§ Your goal: The response should contain every entry, reproduced exactly.

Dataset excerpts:
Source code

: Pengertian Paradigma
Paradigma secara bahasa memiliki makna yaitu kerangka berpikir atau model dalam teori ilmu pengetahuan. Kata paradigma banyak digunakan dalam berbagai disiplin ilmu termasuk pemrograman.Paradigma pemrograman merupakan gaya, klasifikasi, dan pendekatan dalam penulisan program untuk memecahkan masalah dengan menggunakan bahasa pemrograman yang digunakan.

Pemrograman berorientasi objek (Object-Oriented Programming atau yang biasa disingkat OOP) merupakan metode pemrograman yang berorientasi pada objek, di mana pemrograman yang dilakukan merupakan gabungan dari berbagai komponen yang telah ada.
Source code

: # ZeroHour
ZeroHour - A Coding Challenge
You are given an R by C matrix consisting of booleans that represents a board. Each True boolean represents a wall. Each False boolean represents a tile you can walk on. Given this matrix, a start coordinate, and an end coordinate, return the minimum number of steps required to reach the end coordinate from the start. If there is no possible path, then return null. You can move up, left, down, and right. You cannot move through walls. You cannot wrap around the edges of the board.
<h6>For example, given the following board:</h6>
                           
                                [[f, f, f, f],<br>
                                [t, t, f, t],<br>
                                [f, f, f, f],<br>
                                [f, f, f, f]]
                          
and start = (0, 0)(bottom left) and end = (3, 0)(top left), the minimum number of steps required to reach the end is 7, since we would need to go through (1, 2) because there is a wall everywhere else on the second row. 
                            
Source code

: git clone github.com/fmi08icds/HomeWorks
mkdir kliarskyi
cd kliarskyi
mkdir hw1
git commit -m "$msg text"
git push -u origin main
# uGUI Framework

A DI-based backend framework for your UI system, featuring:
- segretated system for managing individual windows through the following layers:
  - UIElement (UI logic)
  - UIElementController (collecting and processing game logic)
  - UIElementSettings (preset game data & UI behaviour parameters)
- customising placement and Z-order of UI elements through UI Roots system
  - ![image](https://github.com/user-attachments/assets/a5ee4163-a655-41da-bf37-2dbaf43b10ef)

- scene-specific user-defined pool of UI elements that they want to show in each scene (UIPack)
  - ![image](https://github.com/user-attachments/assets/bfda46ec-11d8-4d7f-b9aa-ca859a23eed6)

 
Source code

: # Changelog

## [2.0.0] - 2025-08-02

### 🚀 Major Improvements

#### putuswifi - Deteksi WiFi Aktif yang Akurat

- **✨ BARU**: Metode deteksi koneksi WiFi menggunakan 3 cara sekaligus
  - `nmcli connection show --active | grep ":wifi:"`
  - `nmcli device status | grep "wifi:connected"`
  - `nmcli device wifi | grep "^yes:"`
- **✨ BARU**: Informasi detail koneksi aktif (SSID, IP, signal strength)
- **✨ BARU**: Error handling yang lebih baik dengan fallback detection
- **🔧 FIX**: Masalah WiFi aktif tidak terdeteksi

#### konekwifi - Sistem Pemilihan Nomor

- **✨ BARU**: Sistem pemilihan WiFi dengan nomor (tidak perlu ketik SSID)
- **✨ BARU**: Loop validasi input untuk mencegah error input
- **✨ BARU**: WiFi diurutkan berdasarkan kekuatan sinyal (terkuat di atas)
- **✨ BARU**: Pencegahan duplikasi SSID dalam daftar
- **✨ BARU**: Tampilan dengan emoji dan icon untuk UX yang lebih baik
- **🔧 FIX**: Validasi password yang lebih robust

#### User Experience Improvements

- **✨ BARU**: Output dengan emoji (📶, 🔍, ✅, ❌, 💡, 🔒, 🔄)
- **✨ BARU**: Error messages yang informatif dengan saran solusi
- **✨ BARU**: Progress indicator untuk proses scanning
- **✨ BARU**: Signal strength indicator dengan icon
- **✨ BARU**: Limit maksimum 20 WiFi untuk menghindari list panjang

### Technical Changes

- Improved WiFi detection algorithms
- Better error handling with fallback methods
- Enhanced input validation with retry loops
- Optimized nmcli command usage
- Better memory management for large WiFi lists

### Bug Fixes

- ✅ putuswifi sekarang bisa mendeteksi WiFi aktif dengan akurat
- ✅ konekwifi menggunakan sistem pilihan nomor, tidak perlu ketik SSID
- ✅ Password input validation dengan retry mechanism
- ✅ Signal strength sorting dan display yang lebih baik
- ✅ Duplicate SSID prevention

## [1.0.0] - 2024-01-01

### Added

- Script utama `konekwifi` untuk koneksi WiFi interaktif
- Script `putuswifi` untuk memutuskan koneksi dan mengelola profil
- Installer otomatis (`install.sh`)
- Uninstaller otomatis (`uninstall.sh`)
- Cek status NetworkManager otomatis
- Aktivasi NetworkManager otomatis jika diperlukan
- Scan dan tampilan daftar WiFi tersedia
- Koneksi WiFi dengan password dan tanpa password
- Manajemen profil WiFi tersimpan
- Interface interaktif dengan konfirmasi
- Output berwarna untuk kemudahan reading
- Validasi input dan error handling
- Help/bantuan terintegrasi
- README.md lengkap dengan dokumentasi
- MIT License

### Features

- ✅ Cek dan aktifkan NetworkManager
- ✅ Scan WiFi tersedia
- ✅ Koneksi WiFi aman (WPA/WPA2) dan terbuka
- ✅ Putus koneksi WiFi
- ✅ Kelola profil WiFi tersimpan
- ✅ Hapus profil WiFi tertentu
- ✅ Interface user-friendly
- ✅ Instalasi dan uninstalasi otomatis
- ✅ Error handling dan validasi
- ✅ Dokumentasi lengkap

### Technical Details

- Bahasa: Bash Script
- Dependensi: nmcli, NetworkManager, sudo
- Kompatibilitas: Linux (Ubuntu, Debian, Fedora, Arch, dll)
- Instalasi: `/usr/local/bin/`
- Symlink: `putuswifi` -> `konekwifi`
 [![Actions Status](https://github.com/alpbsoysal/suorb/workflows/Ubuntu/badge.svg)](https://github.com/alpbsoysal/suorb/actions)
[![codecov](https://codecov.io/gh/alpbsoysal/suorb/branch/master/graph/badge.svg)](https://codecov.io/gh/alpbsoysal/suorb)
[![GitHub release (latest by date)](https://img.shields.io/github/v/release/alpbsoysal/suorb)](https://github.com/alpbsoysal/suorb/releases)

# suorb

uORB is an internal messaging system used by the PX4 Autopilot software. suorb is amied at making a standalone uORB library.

§ Completed task:
Source code

: Pengertian Paradigma
Paradigma secara bahasa memiliki makna yaitu kerangka berpikir atau model dalam teori ilmu pengetahuan. Kata paradigma banyak digunakan dalam berbagai disiplin ilmu termasuk pemrograman.Paradigma pemrograman merupakan gaya, klasifikasi, dan pendekatan dalam penulisan program untuk memecahkan masalah dengan menggunakan bahasa pemrograman yang digunakan.

Pemrograman berorientasi objek (Object-Oriented Programming atau yang biasa disingkat OOP) merupakan metode pemrograman yang berorientasi pada objek, di mana pemrograman yang dilakukan merupakan gabungan dari berbagai komponen yang telah ada.
Source code

: # ZeroHour
ZeroHour - A Coding Challenge
You are given an R by C matrix consisting of booleans that represents a board. Each True boolean represents a wall. Each False boolean represents a tile you can walk on. Given this matrix, a start coordinate, and an end coordinate, return the minimum number of steps required to reach the end coordinate from the start. If there is no possible path, then return null. You can move up, left, down, and right. You cannot move through walls. You cannot wrap around the edges of the board.
<h6>For example, given the following board:</h6>
                           
                                [[f, f, f, f],<br>
                                [t, t, f, t],<br>
                                [f, f, f, f],<br>
                                [f, f, f, f]]
                          
and start = (0, 0)(bottom left) and end = (3, 0)(top left), the minimum number of steps required to reach the end is 7, since we would need to go through (1, 2) because there is a wall everywhere else on the second row. 
                            
Source code

: git clone github.com/fmi08icds/HomeWorks
mkdir kliarskyi
cd kliarskyi
mkdir hw1
git commit -m "$msg text"
git push -u origin main
# uGUI Framework

A DI-based backend framework for your UI system, featuring:
- segretated system for managing individual windows through the following layers:
  - UIElement (UI logic)
  - UIElementController (collecting and processing game logic)
  - UIElementSettings (preset game data & UI behaviour parameters)
- customising placement and Z-order of UI elements through UI Roots system
  - ![image](https://github.com/user-attachments/assets/a5ee4163-a655-41da-bf37-2dbaf43b10ef)

- scene-specific user-defined pool of UI elements that they want to show in each scene (UIPack)
  - ![image](https://github.com/user-attachments/assets/bfda46ec-11d8-4d7f-b9aa-ca859a23eed6)

 
Source code

: # Changelog

## [2.0.0] - 2025-08-02

### 🚀 Major Improvements

#### putuswifi - Deteksi WiFi Aktif yang Akurat

- **✨ BARU**: Metode deteksi koneksi WiFi menggunakan 3 cara sekaligus
  - `nmcli connection show --active | grep ":wifi:"`
  - `nmcli device status | grep "wifi:connected"`
  - `nmcli device wifi | grep "^yes:"`
- **✨ BARU**: Informasi detail koneksi aktif (SSID, IP, signal strength)
- **✨ BARU**: Error handling yang lebih baik dengan fallback detection
- **🔧 FIX**: Masalah WiFi aktif tidak terdeteksi

#### konekwifi - Sistem Pemilihan Nomor

- **✨ BARU**: Sistem pemilihan WiFi dengan nomor (tidak perlu ketik SSID)
- **✨ BARU**: Loop validasi input untuk mencegah error input
- **✨ BARU**: WiFi diurutkan berdasarkan kekuatan sinyal (terkuat di atas)
- **✨ BARU**: Pencegahan duplikasi SSID dalam daftar
- **✨ BARU**: Tampilan dengan emoji dan icon untuk UX yang lebih baik
- **🔧 FIX**: Validasi password yang lebih robust

#### User Experience Improvements

- **✨ BARU**: Output dengan emoji (📶, 🔍, ✅, ❌, 💡, 🔒, 🔄)
- **✨ BARU**: Error messages yang informatif dengan saran solusi
- **✨ BARU**: Progress indicator untuk proses scanning
- **✨ BARU**: Signal strength indicator dengan icon
- **✨ BARU**: Limit maksimum 20 WiFi untuk menghindari list panjang

### Technical Changes

- Improved WiFi detection algorithms
- Better error handling with fallback methods
- Enhanced input validation with retry loops
- Optimized nmcli command usage
- Better memory management for large WiFi lists

### Bug Fixes

- ✅ putuswifi sekarang bisa mendeteksi WiFi aktif dengan akurat
- ✅ konekwifi menggunakan sistem pilihan nomor, tidak perlu ketik SSID
- ✅ Password input validation dengan retry mechanism
- ✅ Signal strength sorting dan display yang lebih baik
- ✅ Duplicate SSID prevention

## [1.0.0] - 2024-01-01

### Added

- Script utama `konekwifi` untuk koneksi WiFi interaktif
- Script `putuswifi` untuk memutuskan koneksi dan mengelola profil
- Installer otomatis (`install.sh`)
- Uninstaller otomatis (`uninstall.sh`)
- Cek status NetworkManager otomatis
- Aktivasi NetworkManager otomatis jika diperlukan
- Scan dan tampilan daftar WiFi tersedia
- Koneksi WiFi dengan password dan tanpa password
- Manajemen profil WiFi tersimpan
- Interface interaktif dengan konfirmasi
- Output berwarna untuk kemudahan reading
- Validasi input dan error handling
- Help/bantuan terintegrasi
- README.md lengkap dengan dokumentasi
- MIT License

### Features

- ✅ Cek dan aktifkan NetworkManager
- ✅ Scan WiFi tersedia
- ✅ Koneksi WiFi aman (WPA/WPA2) dan terbuka
- ✅ Putus koneksi WiFi
- ✅ Kelola profil WiFi tersimpan
- ✅ Hapus profil WiFi tertentu
- ✅ Interface user-friendly
- ✅ Instalasi dan uninstalasi otomatis
- ✅ Error handling dan validasi
- ✅ Dokumentasi lengkap

### Technical Details

- Bahasa: Bash Script
- Dependensi: nmcli, NetworkManager, sudo
- Kompatibilitas: Linux (Ubuntu, Debian, Fedora, Arch, dll)
- Instalasi: `/usr/local/bin/`
- Symlink: `putuswifi` -> `konekwifi`
 [![Actions Status](https://github.com/alpbsoysal/suorb/workflows/Ubuntu/badge.svg)](https://github.com/alpbsoysal/suorb/actions)
[![codecov](https://codecov.io/gh/alpbsoysal/suorb/branch/master/graph/badge.svg)](https://codecov.io/gh/alpbsoysal/suorb)
[![GitHub release (latest by date)](https://img.shields.io/github/v/release/alpbsoysal/suorb)](https://github.com/alpbsoysal/suorb/releases)

# suorb

uORB is an internal messaging system used by the PX4 Autopilot software. suorb is amied at making a standalone uORB library.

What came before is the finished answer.